[MN 1102.] This treaty, though calculated so much for Henrys advantage, he was the first to violate. He restored, indeed, the estates of all Robert's adherents; but was secretly determined, that noblemen so powerful and so ill-affected, who had both inclination and ability to disturb his government, should not long remain unmolested in their present opulence and grandeur. He began with the Earl of Shrewsbury, who was watched for some time by spies, and then indicted on a charge, consisting of forty-five articles. This turbulent nobleman, knowing his own guilt, as well as the prejudices of his judges and the power of his prosecutor, had recourse to arms for defence; but, being soon suppressed by the activity and address of Henry, he was banished the kingdom, and his great estate was confiscated. His ruin involved that of his two brothers, Arnulf de Montgomery, and Roger Earl of Lancaster. Soon after followed the prosecution and condemnation of Robert de Pontefract, and Robert de Mallet, who had distinguished themselves among Robert's adherents. [MN 1103.] William de Warenne was the next victim: even William Earl of Cornwall, son of the Earl of Mortaigne, the king's uncle, having given matter of suspicion against him, lost all the vast acquisitions of his family in England. Though the usual violence and tyranny of the Norman barons afforded a plausible pretence for those prosecutions, and it is probable that none of the sentences pronounced against these noblemen was wholly iniquitous, men easily saw or conjectured, that the chief part of their guilt was not the injustice or illegality of their conduct. Robert, enraged at the fate of his friends, imprudently ventured to come into England; and he remonstrated with his brother, in severe terms, against this breach of treaty; but met with so bad a reception, that he began to apprehend danger to his own liberty, and was glad to purchase an escape by resigning his pension.

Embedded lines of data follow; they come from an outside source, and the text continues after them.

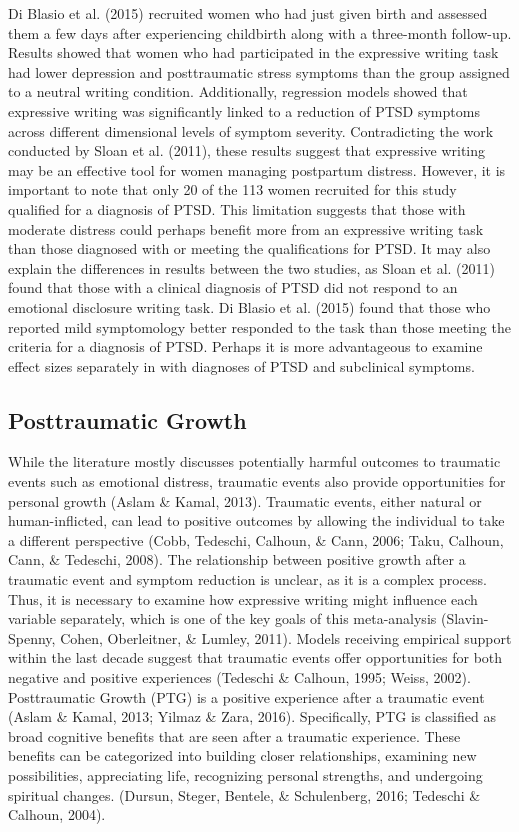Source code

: \documentclass[english,man, mask]{apa6}
\theoremstyle{definition}
\theoremstyle{definition}
\theoremstyle{definition}
\theoremstyle{remark}
\begin{document}
Di Blasio et al. (2015) recruited women who had just given birth and
assessed them a few days after experiencing childbirth along with a
three-month follow-up. Results showed that women who had participated in
the expressive writing task had lower depression and posttraumatic
stress symptoms than the group assigned to a neutral writing condition.
Additionally, regression models showed that expressive writing was
significantly linked to a reduction of PTSD symptoms across different
dimensional levels of symptom severity. Contradicting the work conducted
by Sloan et al. (2011), these results suggest that expressive writing
may be an effective tool for women managing postpartum distress.
However, it is important to note that only 20 of the 113 women recruited
for this study qualified for a diagnosis of PTSD. This limitation
suggests that those with moderate distress could perhaps benefit more
from an expressive writing task than those diagnosed with or meeting the
qualifications for PTSD. It may also explain the differences in results
between the two studies, as Sloan et al. (2011) found that those with a
clinical diagnosis of PTSD did not respond to an emotional disclosure
writing task. Di Blasio et al. (2015) found that those who reported mild
symptomology better responded to the task than those meeting the
criteria for a diagnosis of PTSD. Perhaps it is more advantageous to
examine effect sizes separately in with diagnoses of PTSD and
subclinical symptoms.

\subsection{Posttraumatic Growth}\label{posttraumatic-growth}

While the literature mostly discusses potentially harmful outcomes to
traumatic events such as emotional distress, traumatic events also
provide opportunities for personal growth (Aslam \& Kamal, 2013).
Traumatic events, either natural or human-inflicted, can lead to
positive outcomes by allowing the individual to take a different
perspective (Cobb, Tedeschi, Calhoun, \& Cann, 2006; Taku, Calhoun,
Cann, \& Tedeschi, 2008). The relationship between positive growth after
a traumatic event and symptom reduction is unclear, as it is a complex
process. Thus, it is necessary to examine how expressive writing might
influence each variable separately, which is one of the key goals of
this meta-analysis (Slavin-Spenny, Cohen, Oberleitner, \& Lumley, 2011).
Models receiving empirical support within the last decade suggest that
traumatic events offer opportunities for both negative and positive
experiences (Tedeschi \& Calhoun, 1995; Weiss, 2002). Posttraumatic
Growth (PTG) is a positive experience after a traumatic event (Aslam \&
Kamal, 2013; Yilmaz \& Zara, 2016). Specifically, PTG is classified as
broad cognitive benefits that are seen after a traumatic experience.
These benefits can be categorized into building closer relationships,
examining new possibilities, appreciating life, recognizing personal
strengths, and undergoing spiritual changes. (Dursun, Steger, Bentele,
\& Schulenberg, 2016; Tedeschi \& Calhoun, 2004).
\end{document}

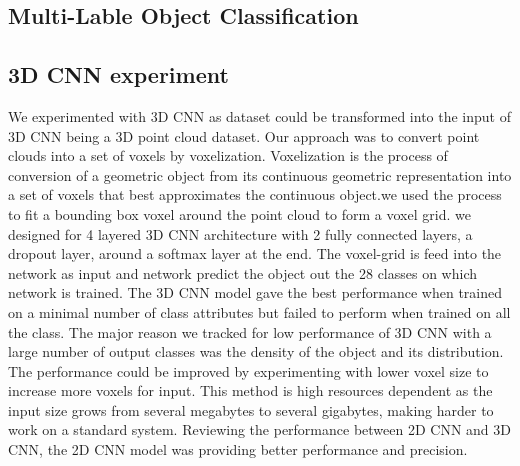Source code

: 
\subsection{Multi-Lable Object Classification}




\subsection{3D CNN experiment}
We experimented with 3D CNN as dataset could be transformed into the
input of 3D CNN being a 3D point cloud dataset. Our approach was to convert point clouds into a set of voxels by voxelization. Voxelization is the process of conversion of a geometric object from its
continuous geometric representation into a set of voxels that best approximates the continuous object.we used the process to fit a bounding box voxel around the point cloud to form a voxel grid. we designed for 4 layered 3D CNN architecture with 2 fully connected layers, a dropout layer, around a softmax layer at the end. The voxel-grid is feed into the network as input and network predict the object out the 28 classes on which network is trained. The 3D CNN model gave the best performance when trained on a minimal number of class attributes but failed to perform when trained on all the class. The major reason we tracked for low performance of 3D CNN with a large number of output classes was the
density of the object and its distribution.
The performance could be improved by experimenting with lower voxel size to increase more voxels for input. This method is high resources dependent as the input size grows from several megabytes to several gigabytes, making harder to work on a standard system. Reviewing the performance between 2D CNN and 3D CNN, the 2D CNN model was providing better performance and precision.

The indiscretion of Robert soon exposed him to more fatal injuries. This prince, whose bravery and candour procured him respect while at a distance, had no sooner attained the possession of power and enjoyment of peace, than all the vigour of his mind relaxed, and he fell into contempt among those who approached his person, or were subjected to his authority. Alternately abandoned to dissolute pleasures and to womanish superstition, he was so remiss, both in the care of his treasure and the exercise of his government, that his servants pillaged his money with impunity, stole from him his very clothes, and proceeded thence to practise every species of extortion on his defenceless subjects. The barons, whom a severe administration alone could have restrained, gave reins to their unbounded rapine upon their vassals, and inveterate animosities against each other; and all Normandy, during the reign of this benign prince, was become a scene of violence and depredation. [MN 1103. Attack of Normandy.] The Normans, at last, observing the regular government which Henry, notwithstanding his usurped title, had been able to establish in England, applied to him, that he might use his authority for the suppression of these disorders, and they thereby afforded him a pretence for interposing in the affairs of Normandy. Instead of employing his mediation to render his brother's government respectable, or to redress the grievances of the Normans, he was only attentive to support his own partisans, and to increase their number by every art of bribery, intrigue, and insinuation. Having found, in a visit which he made to that duchy, that the nobility were more disposed to pay submission to him than to their legal sovereign, he collected, by arbitrary extortions on England, a great army and treasure [MN 1105.], and returned next year to Normandy, in a situation to obtain, either by violence or corruption, the dominion of that province. He took Bayeux by storm, after an obstinate siege: he made himself master of Caen by the voluntary submission of the inhabitants; but, being repulsed at Falaise, and obliged by the winter season to raise the siege, he returned into England, after giving assurance to his adherents, that he would persevere in supporting and protecting them.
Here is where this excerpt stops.